Birds in the garden

So what sort of garden is best for attracting birds?

Crested Pigeon

Birds are very territorial and occupy various niches. Some birds occupy the upper canopies of trees, some the middle canopy, some the understorey and some the ground stratum. Our gardens should ideally have a range of habitats, which then provide a home for a broad range of bird species.

Our native birds also require native plants for their existence. Select a range of species for your garden with the aim of providing flowers for 12 months of the year. Some birds feed on nectar, some on seed, others on insects and reptiles. Selecting local plant species is always preferred.

Creation of habitat for small reptiles is also important. Carefully placed rocks and logs add to the biological value of your garden as well as increasing the aesthetics if inserted with creativity.

Mulched garden beds are far more preferable to individual plants with lawn around them if you wish to attract birds which depend upon the ground stratum for habitat such as the bower bird.

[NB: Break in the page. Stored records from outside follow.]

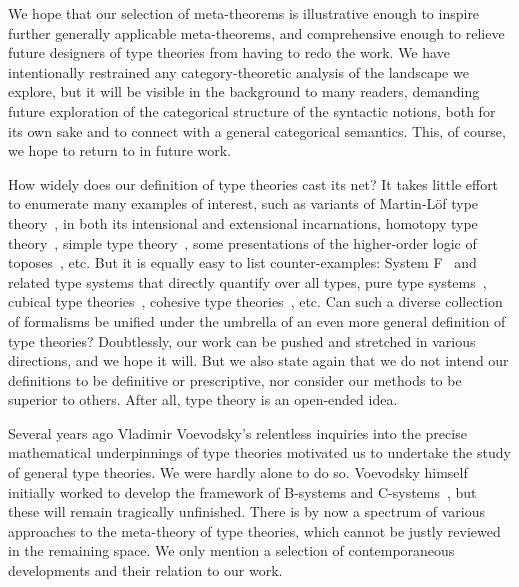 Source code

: We hope that our selection of meta-theorems is illustrative enough to inspire further generally applicable meta-theorems, and comprehensive enough to relieve future designers of type theories from having to redo the work.
%
We have intentionally restrained any category-theoretic analysis of the landscape we explore, but it will be visible in the background to many readers, demanding future exploration of the categorical structure of the syntactic notions, both for its own sake and to connect with a general categorical semantics.
%
This, of course, we hope to return to in future work.

How widely does our definition of type theories cast its net? It takes little effort to enumerate many examples of interest, such as variants of Martin-Löf type theory~\citep{martin-lof:introduction}, in both its intensional and extensional incarnations, homotopy type theory~\citep{hott-book}, simple type theory~\citep{church32:_set_postul_found_logic}, some presentations of the higher-order logic of toposes~\citep{lambek-scott-book}, etc. But it is equally easy to list counter-examples: System F~\citep{system-F,Reynolds74} and related type systems that directly quantify over all types, pure type systems~\citep{pure-type-systems}, cubical type theories~\citep{cohen15:_cubic_type_theor}, cohesive type theories~\citep{cohesive-tt}, etc. Can such a diverse collection of formalisms be unified under the umbrella of an even more general definition of type theories? Doubtlessly, our work can be pushed and stretched in various directions, and we hope it will.  But we also state again that we do not intend our definitions to be definitive or prescriptive, nor consider our methods to be superior to others. After all, type theory is an open-ended idea.

\medskip


Several years ago Vladimir Voevodsky's relentless inquiries into the precise mathematical underpinnings of type theories motivated us to undertake the study of general type theories. We were hardly alone to do so. Voevodsky himself initially worked to develop the framework of B-systems and C-systems~\citep{B-systems,C-systems}, but these will remain tragically unfinished. There is by now a spectrum of various approaches to the meta-theory of type theories, which cannot be justly reviewed in the remaining space. We only mention a selection of contemporaneous developments and their relation to our work.


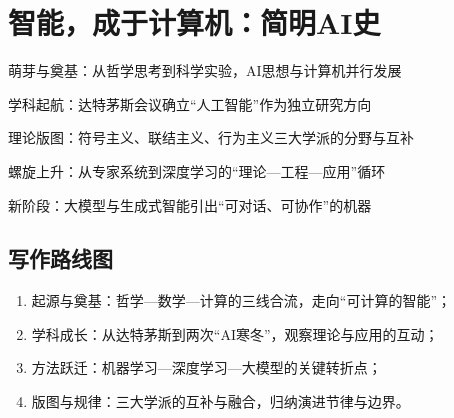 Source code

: \chapter{智能，成于计算机：简明AI史}



\begin{introduction}  
  \item 萌芽与奠基：从哲学思考到科学实验，AI思想与计算机并行发展
  \item 学科起航：达特茅斯会议确立“人工智能”作为独立研究方向
  \item 理论版图：符号主义、联结主义、行为主义三大学派的分野与互补
  \item 螺旋上升：从专家系统到深度学习的“理论—工程—应用”循环
  \item 新阶段：大模型与生成式智能引出“可对话、可协作”的机器
\end{introduction}



\section*{写作路线图}
\begin{enumerate}
  \item 起源与奠基：哲学—数学—计算的三线合流，走向“可计算的智能”；
  \item 学科成长：从达特茅斯到两次“AI寒冬”，观察理论与应用的互动；
  \item 方法跃迁：机器学习—深度学习—大模型的关键转折点；
  \item 版图与规律：三大学派的互补与融合，归纳演进节律与边界。
\end{enumerate}


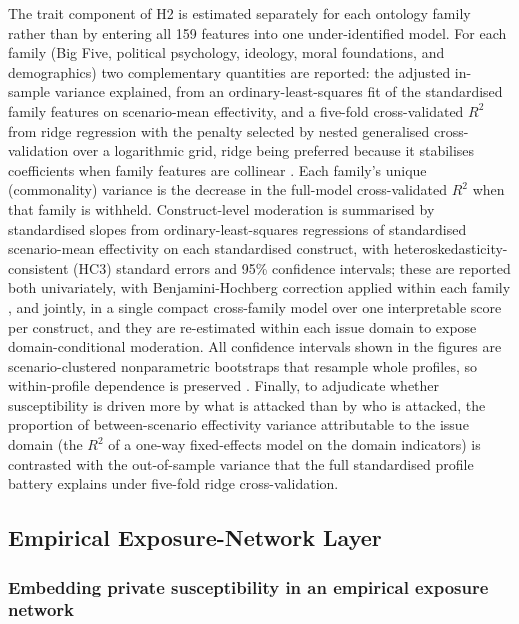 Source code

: \documentclass[11pt,a4paper]{article}
\begin{document}
The trait component of H2 is estimated separately for each ontology family rather than by entering
all 159 features into one under-identified model. For each family (Big Five, political psychology,
ideology, moral foundations, and demographics) two complementary quantities are reported: the
adjusted in-sample variance explained, from an ordinary-least-squares fit of the standardised
family features on scenario-mean effectivity, and a five-fold cross-validated $R^2$ from ridge
regression with the penalty selected by nested generalised cross-validation over a logarithmic
grid, ridge being preferred because it stabilises coefficients when family features are collinear
\citep{hoerl1970ridge}. Each family's unique (commonality) variance is the decrease in the
full-model cross-validated $R^2$ when that family is withheld. Construct-level moderation is
summarised by standardised slopes from ordinary-least-squares regressions of standardised
scenario-mean effectivity on each standardised construct, with heteroskedasticity-consistent
(HC3) standard errors and 95\% confidence intervals; these are reported both univariately, with
Benjamini-Hochberg correction applied within each family \citep{benjamini1995controlling}, and
jointly, in a single compact cross-family model over one interpretable score per construct, and
they are re-estimated within each issue domain to expose domain-conditional moderation. All
confidence intervals shown in the figures are scenario-clustered nonparametric bootstraps that
resample whole profiles, so within-profile dependence is preserved \citep{cameron2008bootstrap}.
Finally, to adjudicate whether susceptibility is driven more by what is attacked than by who is
attacked, the proportion of between-scenario effectivity variance attributable to the issue domain
(the $R^2$ of a one-way fixed-effects model on the domain indicators) is contrasted with the
out-of-sample variance that the full standardised profile battery explains under five-fold ridge
cross-validation.

\subsection{Empirical Exposure-Network Layer}\label{sec:network-method}

\subsubsection{Embedding private susceptibility in an empirical exposure network}
\end{document}
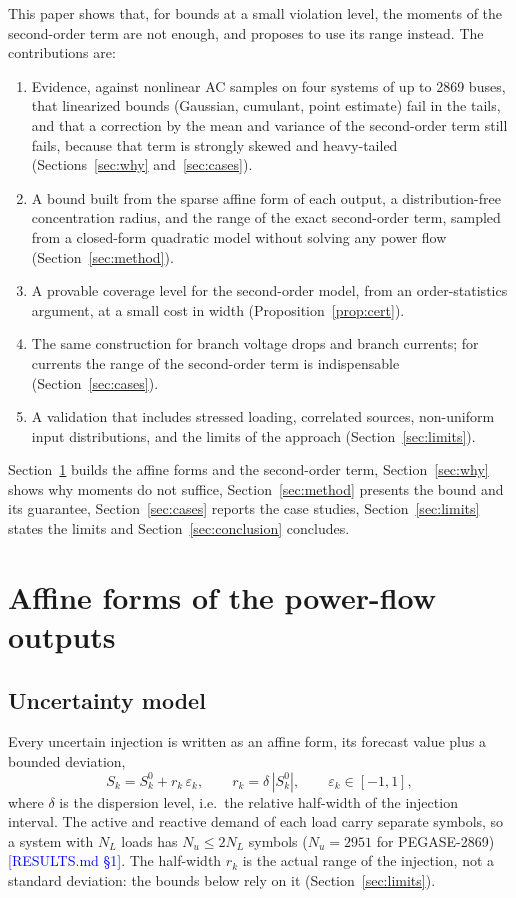 \documentclass[preprint,12pt]{elsarticle}
\newcommand{\src}[1]{\textcolor{blue}{[#1]}}          %
\begin{document}
This paper shows that, for bounds at a small violation level, the moments of the second-order term are not enough,
and proposes to use its range instead. The contributions are:
\begin{enumerate}
\item Evidence, against nonlinear AC samples on four systems of up to 2869 buses, that linearized bounds
(Gaussian, cumulant, point estimate) fail in the tails, and that a correction by the mean and variance of the
second-order term still fails, because that term is strongly skewed and heavy-tailed (Sections~\ref{sec:why}
and~\ref{sec:cases}).
\item A bound built from the sparse affine form of each output, a distribution-free concentration radius, and the
range of the exact second-order term, sampled from a closed-form quadratic model without solving any power flow
(Section~\ref{sec:method}).
\item A provable coverage level for the second-order model, from an order-statistics argument, at a small cost in
width (Proposition~\ref{prop:cert}).
\item The same construction for branch voltage drops and branch currents; for currents the range of the second-order
term is indispensable (Section~\ref{sec:cases}).
\item A validation that includes stressed loading, correlated sources, non-uniform input distributions, and the
limits of the approach (Section~\ref{sec:limits}).
\end{enumerate}

Section~\ref{sec:forms} builds the affine forms and the second-order term, Section~\ref{sec:why} shows why moments
do not suffice, Section~\ref{sec:method} presents the bound and its guarantee, Section~\ref{sec:cases} reports the
case studies, Section~\ref{sec:limits} states the limits and Section~\ref{sec:conclusion} concludes.

\section{Affine forms of the power-flow outputs}\label{sec:forms}

\subsection{Uncertainty model}
Every uncertain injection is written as an affine form, its forecast value plus a bounded deviation,
\begin{equation}\label{eq:injection}
S_k = S_k^0 + r_k\,\varepsilon_k, \qquad r_k = \delta\,|S_k^0|, \qquad \varepsilon_k\in[-1,1],
\end{equation}
where $\delta$ is the dispersion level, i.e.\ the relative half-width of the injection interval. The active and
reactive demand of each load carry separate symbols, so a system with $N_L$ loads has $N_u \le 2N_L$ symbols
($N_u = 2951$ for PEGASE-2869) \src{RESULTS.md §1}. The half-width $r_k$ is the actual range of the injection, not a
standard deviation: the bounds below rely on it (Section~\ref{sec:limits}).
\end{document}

If you do have lawn let it seed occasionally for seed eating birds.

Banksia ericifolia - Heath Banksia
Banksia ericifolia – Heath Banksia

Birds also need water. Ensure you provide the water in an area safe from cats. No point in attracting birds to be eaten by your pet. Keep your cat locked up at night. Even with a bell around the neck cats can still hunt effectively and no young fledglings are ever safe from cats when they are still in the nest. Try not to be too compulsive when pruning plants. Birds need access into plants. Try not to keep them too clipped. This limits access for birds. Also don’t be afraid of insects on plants. Birds also eat insects. If damage to your plants is minor don’t feel compelled to spray them. If you do need to spray use organic products with low toxicity to avoid toxins traveling through the food chain and poisoning the environment.

Eastern Spinebill
Eastern Spinebill

Many birds are very reclusive. Try to have some wild or out of the way place for them to enjoy. As much as most people hate them, birds love woody thickets of native vegetation to build their nests in. Cats and foxes find these habitats hard to penetrate ensuring the safety of our small birds.

Our gardens should not only provide for us, consideration should be given to our indigenous neighbours. After all they were here before us.